I’d have to say that one of the greatest luxuries of being an American living in Europe is the bike racing. During the long racing season I get to enjoy hours of daily live coverage on one of the Dutch television channels. I also watch the Belgian coverage because I think it’s better, but if I wanted to I could also watch Eurosport, French coverage, and thanks to Jan Ullrich, I could even watch the German coverage.

Sure I had to learn Dutch before I could follow a word of it, but that was worth it for the bike racing alone. Imagine my excitement when one evening while zapping around the dial looking for something interesting I came across a documentary about Eddy Merckx, and for the first time ever heard him speaking in his native Flemish, -and could actually understand every word! That’s a rather unique experience for an American.

In 1996 I had another unique experience. That was the year the Tour de France started in my city at the time, ‘s-Hertogenbosch. It was also the year that the Dane Bjarne Riis won the tour, which was special for me because I had just finished studying in Denmark the previous year.
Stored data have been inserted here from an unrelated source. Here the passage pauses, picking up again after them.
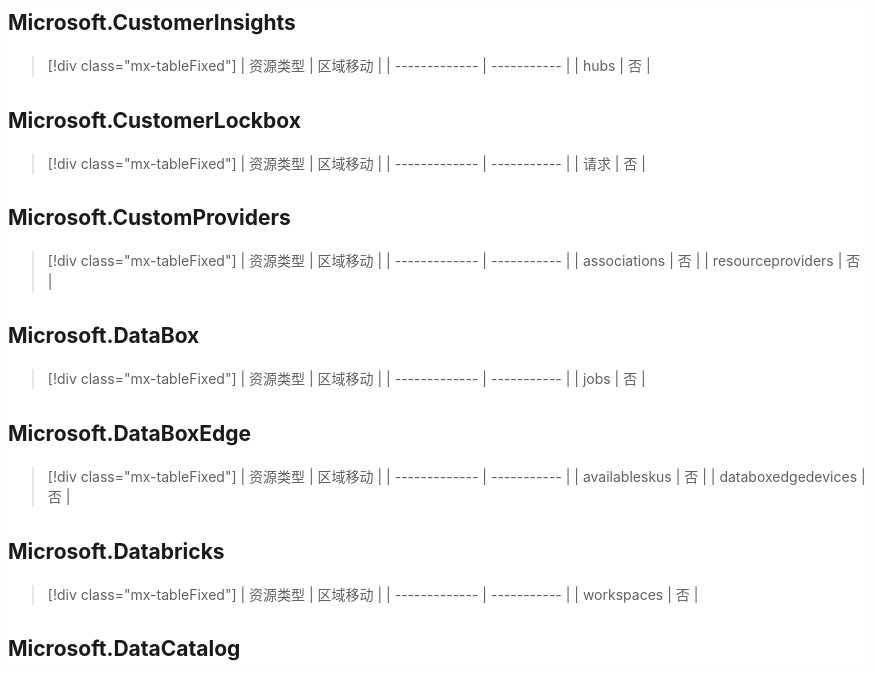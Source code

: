 ## <a name="microsoftcustomerinsights"></a>Microsoft.CustomerInsights

> [!div class="mx-tableFixed"]
> | 资源类型 | 区域移动 | 
> | ------------- | ----------- |
> | hubs | 否 |  

## <a name="microsoftcustomerlockbox"></a>Microsoft.CustomerLockbox

> [!div class="mx-tableFixed"]
> | 资源类型 | 区域移动 | 
> | ------------- | ----------- | 
> | 请求 | 否 | 

## <a name="microsoftcustomproviders"></a>Microsoft.CustomProviders

> [!div class="mx-tableFixed"]
> | 资源类型 | 区域移动 | 
> | ------------- | ----------- |
> | associations | 否 |
> | resourceproviders | 否 | 

## <a name="microsoftdatabox"></a>Microsoft.DataBox

> [!div class="mx-tableFixed"]
> | 资源类型 | 区域移动 | 
> | ------------- | ----------- |
> | jobs | 否 | 

## <a name="microsoftdataboxedge"></a>Microsoft.DataBoxEdge

> [!div class="mx-tableFixed"]
> | 资源类型 | 区域移动 | 
> | ------------- | ----------- |
> | availableskus | 否 |
> | databoxedgedevices | 否 | 

## <a name="microsoftdatabricks"></a>Microsoft.Databricks

> [!div class="mx-tableFixed"]
> | 资源类型 | 区域移动 | 
> | ------------- | ----------- |
> | workspaces | 否 | 

## <a name="microsoftdatacatalog"></a>Microsoft.DataCatalog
And of course it was a great year for a number of young Dutch riders, my local heroes.

It started with the start, in ‘s-Hertogenbosch. Despite the horrible weather, it was so cool. It was even overwhelming. It left you so drained at the end of the day that you barely had the energy to drag yourself into bed. The tour was here for three days of racing, and quite a few days before the start. The city went crazy. You couldn't find a shop downtown that didn't have some sort of bike in their window display. Sometimes they were fancy new racing bikes, in the upscale stores anyway, but usually old beaten to crap bikes that even at their prime could only laughingly be called racing bikes. The Dutch idea of a racing bike is a 20 year old Peugeot UO-8. And on the outside of the buildings, up on the second floor where they're out of harm's way, the merchants were hanging these old Dutch bikes, often two facing each other and leaned out a bit, to accent the entrance to their shop.
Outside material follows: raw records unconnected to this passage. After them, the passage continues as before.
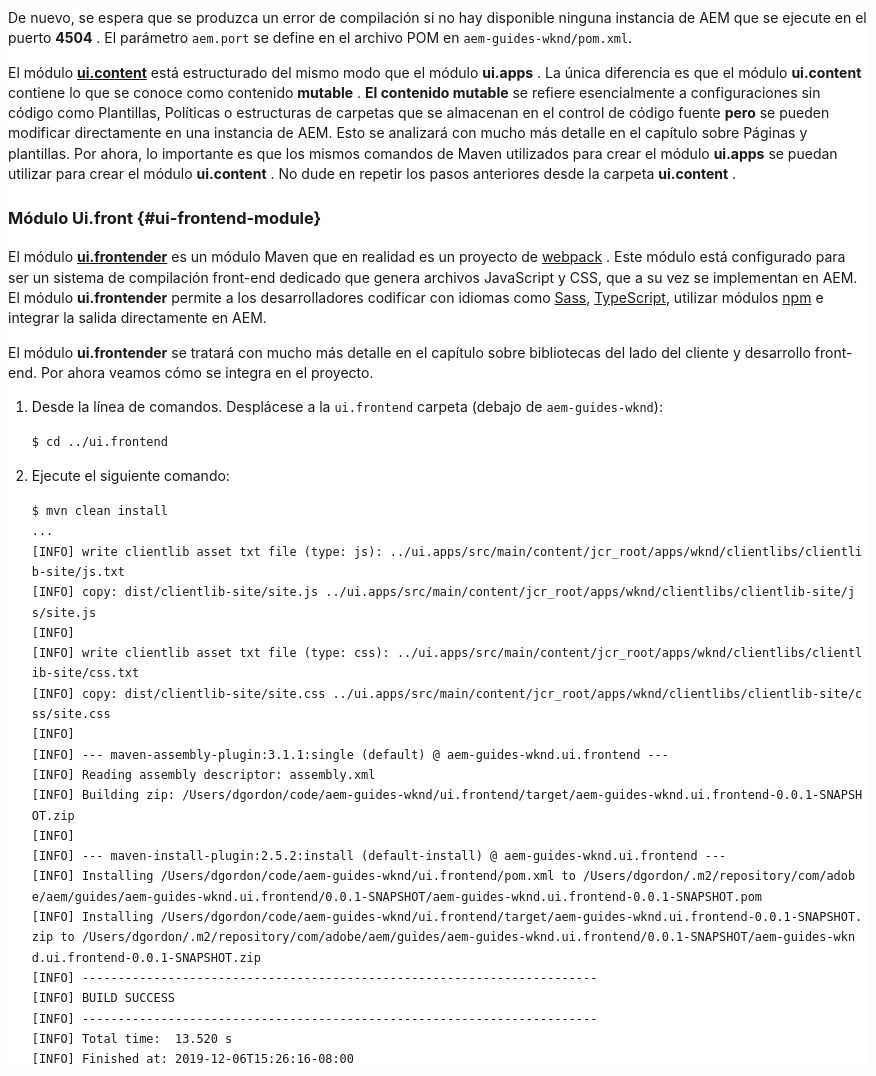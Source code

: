    De nuevo, se espera que se produzca un error de compilación si no hay disponible ninguna instancia de AEM que se ejecute en el puerto **4504** . El parámetro `aem.port` se define en el archivo POM en `aem-guides-wknd/pom.xml`.

El módulo **[ui.content](https://docs.adobe.com/content/help/en/experience-manager-core-components/using/developing/archetype/uicontent.htm)** está estructurado del mismo modo que el módulo **ui.apps** . La única diferencia es que el módulo **ui.content** contiene lo que se conoce como contenido **mutable** . **El contenido mutable** se refiere esencialmente a configuraciones sin código como Plantillas, Políticas o estructuras de carpetas que se almacenan en el control de código fuente **pero** se pueden modificar directamente en una instancia de AEM. Esto se analizará con mucho más detalle en el capítulo sobre Páginas y plantillas. Por ahora, lo importante es que los mismos comandos de Maven utilizados para crear el módulo **ui.apps** se puedan utilizar para crear el módulo **ui.content** . No dude en repetir los pasos anteriores desde la carpeta **ui.content** .

### Módulo Ui.front {#ui-frontend-module}

El módulo **[ui.frontender](https://docs.adobe.com/content/help/es-ES/experience-manager-core-components/using/developing/archetype/uifrontend.html)** es un módulo Maven que en realidad es un proyecto de [webpack](https://webpack.js.org/) . Este módulo está configurado para ser un sistema de compilación front-end dedicado que genera archivos JavaScript y CSS, que a su vez se implementan en AEM. El módulo **ui.frontender** permite a los desarrolladores codificar con idiomas como [Sass](https://sass-lang.com/), [TypeScript](https://www.typescriptlang.org/), utilizar módulos [npm](https://www.npmjs.com/) e integrar la salida directamente en AEM.

El módulo **ui.frontender** se tratará con mucho más detalle en el capítulo sobre bibliotecas del lado del cliente y desarrollo front-end. Por ahora veamos cómo se integra en el proyecto.

1. Desde la línea de comandos. Desplácese a la `ui.frontend` carpeta (debajo de `aem-guides-wknd`):

   ```shell
   $ cd ../ui.frontend
   ```

1. Ejecute el siguiente comando:

   ```shell
   $ mvn clean install
   ...
   [INFO] write clientlib asset txt file (type: js): ../ui.apps/src/main/content/jcr_root/apps/wknd/clientlibs/clientlib-site/js.txt
   [INFO] copy: dist/clientlib-site/site.js ../ui.apps/src/main/content/jcr_root/apps/wknd/clientlibs/clientlib-site/js/site.js
   [INFO]
   [INFO] write clientlib asset txt file (type: css): ../ui.apps/src/main/content/jcr_root/apps/wknd/clientlibs/clientlib-site/css.txt
   [INFO] copy: dist/clientlib-site/site.css ../ui.apps/src/main/content/jcr_root/apps/wknd/clientlibs/clientlib-site/css/site.css
   [INFO]
   [INFO] --- maven-assembly-plugin:3.1.1:single (default) @ aem-guides-wknd.ui.frontend ---
   [INFO] Reading assembly descriptor: assembly.xml
   [INFO] Building zip: /Users/dgordon/code/aem-guides-wknd/ui.frontend/target/aem-guides-wknd.ui.frontend-0.0.1-SNAPSHOT.zip
   [INFO]
   [INFO] --- maven-install-plugin:2.5.2:install (default-install) @ aem-guides-wknd.ui.frontend ---
   [INFO] Installing /Users/dgordon/code/aem-guides-wknd/ui.frontend/pom.xml to /Users/dgordon/.m2/repository/com/adobe/aem/guides/aem-guides-wknd.ui.frontend/0.0.1-SNAPSHOT/aem-guides-wknd.ui.frontend-0.0.1-SNAPSHOT.pom
   [INFO] Installing /Users/dgordon/code/aem-guides-wknd/ui.frontend/target/aem-guides-wknd.ui.frontend-0.0.1-SNAPSHOT.zip to /Users/dgordon/.m2/repository/com/adobe/aem/guides/aem-guides-wknd.ui.frontend/0.0.1-SNAPSHOT/aem-guides-wknd.ui.frontend-0.0.1-SNAPSHOT.zip
   [INFO] ------------------------------------------------------------------------
   [INFO] BUILD SUCCESS
   [INFO] ------------------------------------------------------------------------
   [INFO] Total time:  13.520 s
   [INFO] Finished at: 2019-12-06T15:26:16-08:00
   ```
The city started spiffing everything up weeks in advance, cleaning, planting colorful flower displays, removing dangerous obstacles in the roads, and even painting the traffic lights and lamp posts. They set up bleachers everywhere and a few days before the start started trucking in hundreds of Sanolets and setting up concession tents everywhere. But you didn't really get the feel for what was about to happen until the French came to town. That was exhilarating. You'd be riding down town around the train station, and you’d see these custom built, rolling concession stands with speakers mounted up top, out of which would be flowing an energetic sales pitch, entirely in French.

And the team cars- they were everywhere. All of the teams have matching Fiats, adorned with their team graphics, and these incredibly cool bike racks on the top and hanging off the trunks. There are a few other cars, like the totally cool Motorola Volvo station wagons. Even they have the same cool racks on them though. And the banners! Tour banners were everywhere. The city also hung flags up everywhere, hanging above all of the streets downtown, commemorating the tour.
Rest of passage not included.